Problem to work on:
From the data below, copy exactly the lines that lie between the one holding "- Delete a task or a board" and the one holding "for API endpoints", including both, and nothing more.

━━━━━━━━━━━━━━━━━━━━━━━━━━━━━━

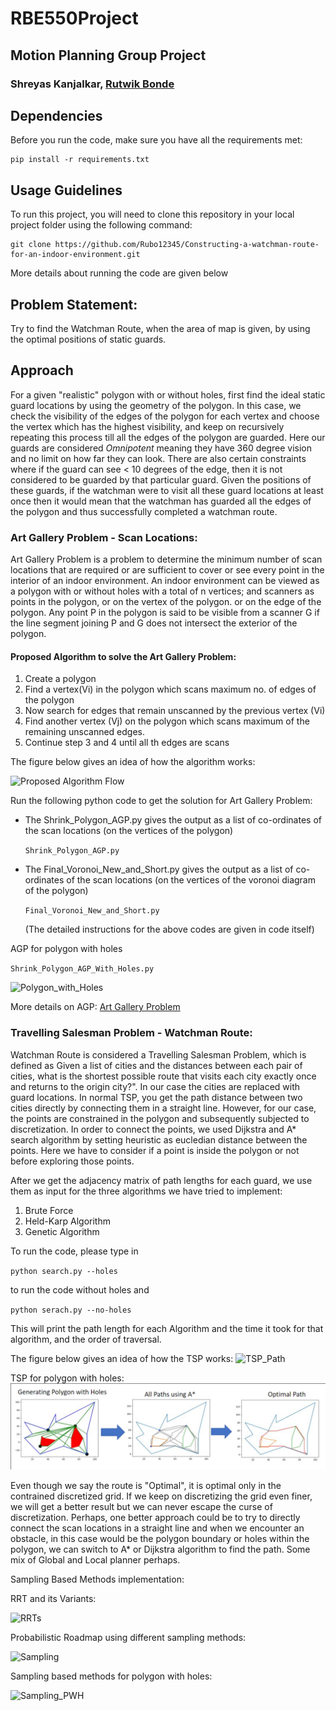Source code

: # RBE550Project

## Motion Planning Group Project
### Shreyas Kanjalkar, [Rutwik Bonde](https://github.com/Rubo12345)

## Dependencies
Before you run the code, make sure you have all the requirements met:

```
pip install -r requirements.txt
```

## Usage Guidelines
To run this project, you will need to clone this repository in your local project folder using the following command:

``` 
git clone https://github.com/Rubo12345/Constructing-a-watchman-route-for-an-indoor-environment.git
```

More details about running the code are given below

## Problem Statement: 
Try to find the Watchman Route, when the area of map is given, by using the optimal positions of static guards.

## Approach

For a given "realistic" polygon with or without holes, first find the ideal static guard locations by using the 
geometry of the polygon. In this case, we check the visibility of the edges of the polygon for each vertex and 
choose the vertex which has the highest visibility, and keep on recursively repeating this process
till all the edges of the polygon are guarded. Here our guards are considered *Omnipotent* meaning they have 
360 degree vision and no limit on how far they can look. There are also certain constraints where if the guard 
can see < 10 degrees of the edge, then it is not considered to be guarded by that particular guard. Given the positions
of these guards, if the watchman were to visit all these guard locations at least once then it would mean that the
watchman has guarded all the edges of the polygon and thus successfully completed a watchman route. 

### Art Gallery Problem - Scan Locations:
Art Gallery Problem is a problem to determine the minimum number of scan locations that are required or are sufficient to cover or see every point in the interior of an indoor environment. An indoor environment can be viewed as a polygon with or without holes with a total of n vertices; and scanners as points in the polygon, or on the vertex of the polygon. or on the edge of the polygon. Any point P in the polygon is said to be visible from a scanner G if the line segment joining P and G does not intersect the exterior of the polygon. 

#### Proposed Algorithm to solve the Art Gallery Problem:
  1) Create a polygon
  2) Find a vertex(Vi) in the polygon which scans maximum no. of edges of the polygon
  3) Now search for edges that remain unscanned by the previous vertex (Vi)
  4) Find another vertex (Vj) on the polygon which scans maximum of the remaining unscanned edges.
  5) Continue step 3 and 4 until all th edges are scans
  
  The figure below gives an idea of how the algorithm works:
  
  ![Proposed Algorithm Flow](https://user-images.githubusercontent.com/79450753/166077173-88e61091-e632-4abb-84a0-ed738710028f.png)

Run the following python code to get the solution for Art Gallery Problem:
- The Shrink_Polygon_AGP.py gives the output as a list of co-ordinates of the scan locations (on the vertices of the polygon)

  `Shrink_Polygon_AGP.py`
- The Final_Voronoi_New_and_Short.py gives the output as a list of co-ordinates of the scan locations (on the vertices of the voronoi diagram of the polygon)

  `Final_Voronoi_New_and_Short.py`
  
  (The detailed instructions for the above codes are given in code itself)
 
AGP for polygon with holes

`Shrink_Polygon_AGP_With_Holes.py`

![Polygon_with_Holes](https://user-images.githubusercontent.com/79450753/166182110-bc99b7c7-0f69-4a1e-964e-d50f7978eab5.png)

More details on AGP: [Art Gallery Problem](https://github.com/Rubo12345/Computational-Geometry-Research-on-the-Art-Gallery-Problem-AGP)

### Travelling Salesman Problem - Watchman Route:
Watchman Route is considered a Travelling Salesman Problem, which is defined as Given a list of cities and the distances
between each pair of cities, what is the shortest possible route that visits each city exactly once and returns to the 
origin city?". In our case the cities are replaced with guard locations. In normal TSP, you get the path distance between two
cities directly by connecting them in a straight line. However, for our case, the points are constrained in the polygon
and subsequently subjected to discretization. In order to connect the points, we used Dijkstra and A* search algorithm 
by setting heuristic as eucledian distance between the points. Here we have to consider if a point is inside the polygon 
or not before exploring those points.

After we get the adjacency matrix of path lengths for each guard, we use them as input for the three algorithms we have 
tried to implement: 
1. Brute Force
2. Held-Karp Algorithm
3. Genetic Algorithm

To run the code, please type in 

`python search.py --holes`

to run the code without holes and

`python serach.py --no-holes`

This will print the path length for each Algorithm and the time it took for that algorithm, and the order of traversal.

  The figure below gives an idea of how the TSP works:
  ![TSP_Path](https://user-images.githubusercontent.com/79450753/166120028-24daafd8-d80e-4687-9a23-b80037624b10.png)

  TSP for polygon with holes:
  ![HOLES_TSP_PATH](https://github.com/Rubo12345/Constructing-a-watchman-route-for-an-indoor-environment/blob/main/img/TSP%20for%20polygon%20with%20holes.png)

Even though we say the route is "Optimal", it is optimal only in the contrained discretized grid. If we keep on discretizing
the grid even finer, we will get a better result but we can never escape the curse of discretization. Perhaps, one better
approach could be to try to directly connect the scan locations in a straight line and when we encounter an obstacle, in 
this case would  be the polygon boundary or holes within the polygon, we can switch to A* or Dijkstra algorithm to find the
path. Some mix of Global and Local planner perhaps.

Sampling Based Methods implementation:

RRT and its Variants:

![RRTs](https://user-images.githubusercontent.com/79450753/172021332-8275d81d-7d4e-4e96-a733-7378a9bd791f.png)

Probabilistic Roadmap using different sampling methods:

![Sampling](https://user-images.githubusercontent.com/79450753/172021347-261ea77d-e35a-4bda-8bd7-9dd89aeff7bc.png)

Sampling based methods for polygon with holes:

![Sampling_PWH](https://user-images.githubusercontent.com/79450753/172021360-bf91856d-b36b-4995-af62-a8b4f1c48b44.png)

━━━━━━━━━━━━━━━━━━━━━━━━━━━━━━

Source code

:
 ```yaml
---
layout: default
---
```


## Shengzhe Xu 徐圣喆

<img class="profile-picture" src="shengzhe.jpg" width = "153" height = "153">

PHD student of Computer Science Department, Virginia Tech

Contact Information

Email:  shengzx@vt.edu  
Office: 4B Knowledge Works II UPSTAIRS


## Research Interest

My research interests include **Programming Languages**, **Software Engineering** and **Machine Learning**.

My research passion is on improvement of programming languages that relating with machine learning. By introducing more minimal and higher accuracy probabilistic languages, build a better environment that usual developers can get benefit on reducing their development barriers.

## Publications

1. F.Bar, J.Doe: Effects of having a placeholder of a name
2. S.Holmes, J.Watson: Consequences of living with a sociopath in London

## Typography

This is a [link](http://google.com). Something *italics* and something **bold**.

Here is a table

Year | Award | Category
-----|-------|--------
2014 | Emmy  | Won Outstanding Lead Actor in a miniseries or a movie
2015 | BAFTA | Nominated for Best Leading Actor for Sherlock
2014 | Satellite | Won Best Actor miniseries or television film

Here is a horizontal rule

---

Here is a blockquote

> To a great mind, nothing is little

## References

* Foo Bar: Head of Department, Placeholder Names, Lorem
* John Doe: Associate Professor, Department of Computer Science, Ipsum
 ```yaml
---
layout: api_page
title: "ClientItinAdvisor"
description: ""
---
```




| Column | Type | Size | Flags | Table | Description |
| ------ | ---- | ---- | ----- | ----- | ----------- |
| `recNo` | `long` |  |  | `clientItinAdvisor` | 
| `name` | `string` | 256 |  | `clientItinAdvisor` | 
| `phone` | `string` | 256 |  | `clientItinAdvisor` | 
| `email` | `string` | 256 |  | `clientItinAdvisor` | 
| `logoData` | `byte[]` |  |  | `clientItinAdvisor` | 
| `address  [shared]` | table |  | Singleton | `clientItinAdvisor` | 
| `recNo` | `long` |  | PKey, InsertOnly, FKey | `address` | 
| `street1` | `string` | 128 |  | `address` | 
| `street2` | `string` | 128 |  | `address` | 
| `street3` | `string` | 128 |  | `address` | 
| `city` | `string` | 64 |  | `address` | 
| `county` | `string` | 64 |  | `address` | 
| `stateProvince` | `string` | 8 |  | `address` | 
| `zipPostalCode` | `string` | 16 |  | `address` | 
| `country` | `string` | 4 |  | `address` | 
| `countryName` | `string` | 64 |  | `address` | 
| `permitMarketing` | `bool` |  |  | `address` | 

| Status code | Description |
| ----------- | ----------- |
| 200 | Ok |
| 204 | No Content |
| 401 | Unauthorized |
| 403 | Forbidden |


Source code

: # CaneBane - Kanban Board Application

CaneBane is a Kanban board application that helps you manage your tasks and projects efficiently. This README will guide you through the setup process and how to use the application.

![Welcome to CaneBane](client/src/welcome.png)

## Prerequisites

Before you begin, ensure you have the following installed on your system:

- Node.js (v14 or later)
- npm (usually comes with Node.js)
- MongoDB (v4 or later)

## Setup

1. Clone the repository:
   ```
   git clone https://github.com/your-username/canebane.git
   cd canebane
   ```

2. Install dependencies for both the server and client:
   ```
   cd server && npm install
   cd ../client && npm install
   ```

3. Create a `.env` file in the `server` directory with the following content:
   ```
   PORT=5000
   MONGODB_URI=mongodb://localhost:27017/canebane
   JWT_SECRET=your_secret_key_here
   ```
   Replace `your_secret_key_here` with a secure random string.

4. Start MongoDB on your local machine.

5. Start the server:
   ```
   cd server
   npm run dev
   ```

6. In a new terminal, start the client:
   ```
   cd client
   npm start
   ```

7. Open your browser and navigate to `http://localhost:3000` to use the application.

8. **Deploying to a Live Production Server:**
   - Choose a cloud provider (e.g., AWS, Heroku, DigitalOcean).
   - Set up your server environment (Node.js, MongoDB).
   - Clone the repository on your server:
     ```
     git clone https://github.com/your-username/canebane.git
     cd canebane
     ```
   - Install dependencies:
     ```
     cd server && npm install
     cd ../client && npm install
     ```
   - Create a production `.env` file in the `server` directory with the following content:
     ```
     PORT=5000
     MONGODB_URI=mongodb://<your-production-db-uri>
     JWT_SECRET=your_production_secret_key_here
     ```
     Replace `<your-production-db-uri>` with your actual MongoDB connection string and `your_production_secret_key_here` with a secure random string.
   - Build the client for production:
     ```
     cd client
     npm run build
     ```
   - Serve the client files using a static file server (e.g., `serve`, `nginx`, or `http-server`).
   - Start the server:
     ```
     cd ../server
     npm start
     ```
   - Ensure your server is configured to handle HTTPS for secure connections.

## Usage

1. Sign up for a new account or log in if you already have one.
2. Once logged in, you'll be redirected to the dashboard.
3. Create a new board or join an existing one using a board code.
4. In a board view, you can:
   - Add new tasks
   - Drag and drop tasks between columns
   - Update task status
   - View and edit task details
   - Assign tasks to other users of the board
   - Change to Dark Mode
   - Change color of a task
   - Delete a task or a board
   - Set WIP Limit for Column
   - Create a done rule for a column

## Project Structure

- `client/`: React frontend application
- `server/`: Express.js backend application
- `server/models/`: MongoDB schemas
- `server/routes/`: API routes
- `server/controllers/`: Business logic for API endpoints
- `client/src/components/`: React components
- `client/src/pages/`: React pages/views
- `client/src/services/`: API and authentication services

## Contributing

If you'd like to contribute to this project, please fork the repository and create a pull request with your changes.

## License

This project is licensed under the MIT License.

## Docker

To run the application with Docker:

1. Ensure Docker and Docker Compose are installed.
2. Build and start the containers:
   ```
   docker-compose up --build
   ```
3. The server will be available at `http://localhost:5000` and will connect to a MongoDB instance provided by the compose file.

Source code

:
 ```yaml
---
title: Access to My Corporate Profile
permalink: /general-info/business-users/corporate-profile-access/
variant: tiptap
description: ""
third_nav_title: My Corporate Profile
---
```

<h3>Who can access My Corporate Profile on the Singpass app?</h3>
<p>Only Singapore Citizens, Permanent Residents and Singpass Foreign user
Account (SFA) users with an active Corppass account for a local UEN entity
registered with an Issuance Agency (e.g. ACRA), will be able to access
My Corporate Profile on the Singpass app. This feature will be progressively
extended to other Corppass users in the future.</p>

━━━━━━━━━━━━━━━━━━━━━━━━━━━━━━

The answer:
   - Delete a task or a board
   - Set WIP Limit for Column
   - Create a done rule for a column

## Project Structure

- `client/`: React frontend application
- `server/`: Express.js backend application
- `server/models/`: MongoDB schemas
- `server/routes/`: API routes
- `server/controllers/`: Business logic for API endpoints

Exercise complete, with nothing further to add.